If we are able to reduce exposure in certain asset categories, we try to do that quickly to recognize loss quickly, to scale back exposure. And so that was our view. And so for some of our acquisition advisory assets, we did sell off and dispose of quickly. So it’s because of a combination of these 3 factors that we have lower performance year-on-year. In terms of future outlook, I think there are still remaining uncertainties out there. Rather than focusing on driving profits, we want to focus more on stability in terms of our prop trading business.
Operator: [Operator Instructions] From Goldman Sachs, Park Sinyoung.
Sinyoung Park: Now in the past quarter’s results then about the capital distribution plan then, there was growth, 6% and then 40% for shareholder return, then is there any long-term target for the shareholder return? And then also for AD [ph], they also mentioned about how they’re going to prefer shareholder buyback. So I wonder — for the time being, then I wonder what is the plan for SFG?
Unidentified Company Representative: Thank you very much for the question and I ask for your patience as we prepare our response.

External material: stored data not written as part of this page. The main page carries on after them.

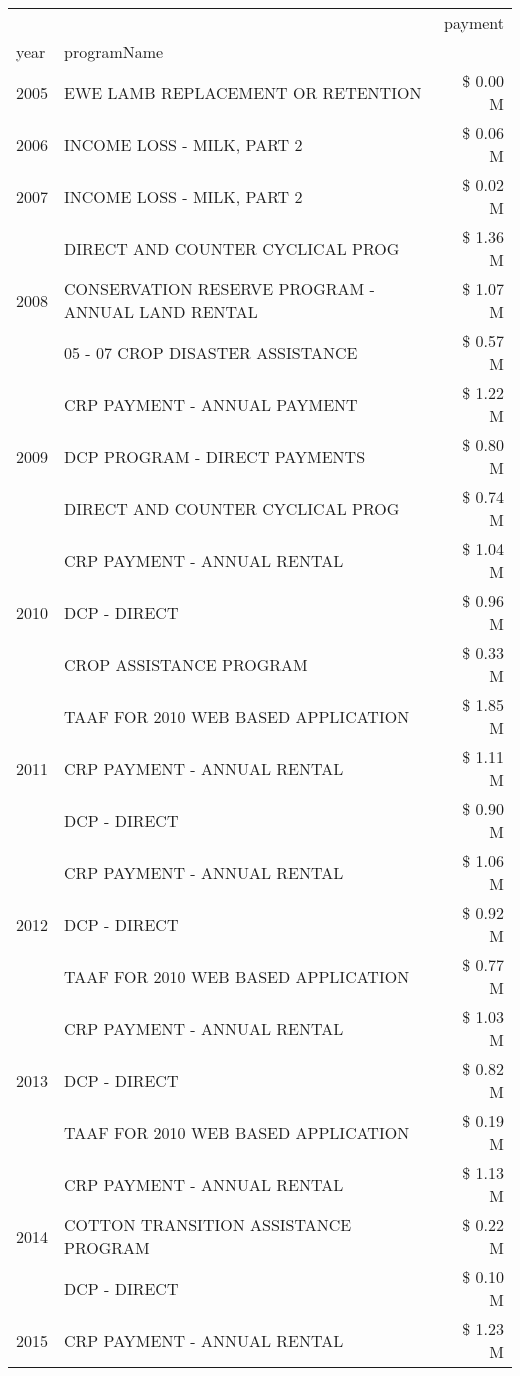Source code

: \begin{tabular}{llr}
\toprule
 &  & payment \\
year & programName &  \\
\midrule
2005 & EWE LAMB REPLACEMENT OR RETENTION & \$ 0.00 M \\
\cline{1-3}
2006 & INCOME LOSS - MILK, PART 2 & \$ 0.06 M \\
\cline{1-3}
2007 & INCOME LOSS - MILK, PART 2 & \$ 0.02 M \\
\cline{1-3}
\multirow[t]{3}{*}{2008} & DIRECT AND COUNTER CYCLICAL PROG & \$ 1.36 M \\
 & CONSERVATION RESERVE PROGRAM - ANNUAL LAND RENTAL & \$ 1.07 M \\
 & 05 - 07 CROP DISASTER ASSISTANCE & \$ 0.57 M \\
\cline{1-3}
\multirow[t]{3}{*}{2009} & CRP PAYMENT - ANNUAL PAYMENT & \$ 1.22 M \\
 & DCP PROGRAM - DIRECT PAYMENTS & \$ 0.80 M \\
 & DIRECT AND COUNTER CYCLICAL PROG & \$ 0.74 M \\
\cline{1-3}
\multirow[t]{3}{*}{2010} & CRP PAYMENT - ANNUAL RENTAL & \$ 1.04 M \\
 & DCP - DIRECT & \$ 0.96 M \\
 & CROP ASSISTANCE PROGRAM & \$ 0.33 M \\
\cline{1-3}
\multirow[t]{3}{*}{2011} & TAAF FOR 2010 WEB BASED APPLICATION & \$ 1.85 M \\
 & CRP PAYMENT - ANNUAL RENTAL & \$ 1.11 M \\
 & DCP - DIRECT & \$ 0.90 M \\
\cline{1-3}
\multirow[t]{3}{*}{2012} & CRP PAYMENT - ANNUAL RENTAL & \$ 1.06 M \\
 & DCP - DIRECT & \$ 0.92 M \\
 & TAAF FOR 2010 WEB BASED APPLICATION & \$ 0.77 M \\
\cline{1-3}
\multirow[t]{3}{*}{2013} & CRP PAYMENT - ANNUAL RENTAL & \$ 1.03 M \\
 & DCP - DIRECT & \$ 0.82 M \\
 & TAAF FOR 2010 WEB BASED APPLICATION & \$ 0.19 M \\
\cline{1-3}
\multirow[t]{3}{*}{2014} & CRP PAYMENT - ANNUAL RENTAL & \$ 1.13 M \\
 & COTTON TRANSITION ASSISTANCE PROGRAM & \$ 0.22 M \\
 & DCP - DIRECT & \$ 0.10 M \\
\cline{1-3}
\multirow[t]{3}{*}{2015} & CRP PAYMENT - ANNUAL RENTAL & \$ 1.23 M \\

\end{tabular}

Unidentified Company Representative: Thank you very much for the question. Now regarding the capital allocation and valuation which were the questions. So now first of all, the capital allocation, then as was mentioned earlier, yes, growth, 60%; and then shareholder return, 40%. So that remains the same. Now out of the capital allocation then, of course, in terms of the Basel III, so there are some special considerations to be made. But again, overall, it is going to be 60/40. And then about devaluation and the share buyback and cancellation as well as the shareholder return. So I would say that ours is also similar. In other words, the company valuation, then in terms of the — so compared to the peer groups in other countries and I would say that it is, let’s say, on a lower end.
So when we think about the appropriate valuation then, the ROE and also our capital ratios, then let’s say, even if our permanent growth rate is 0, then looking at our recurring ROE, then, at least — so you talked about KB at 0.8x but then we believe that it has to be higher for SFG. And — but for the short term, at this time, so we believe that the target should be at least 0.6x. And also under the PBR 1 level then — rather than dividend, share cancellation is going to have a higher benefit in terms of the shareholder return. But then again, in principle at PBR 1 level, then yes, it is going to be share cancellation. But if we go near PBR 1, then on an appropriate level, we would also be more actively allocating for growth as well as shareholder return.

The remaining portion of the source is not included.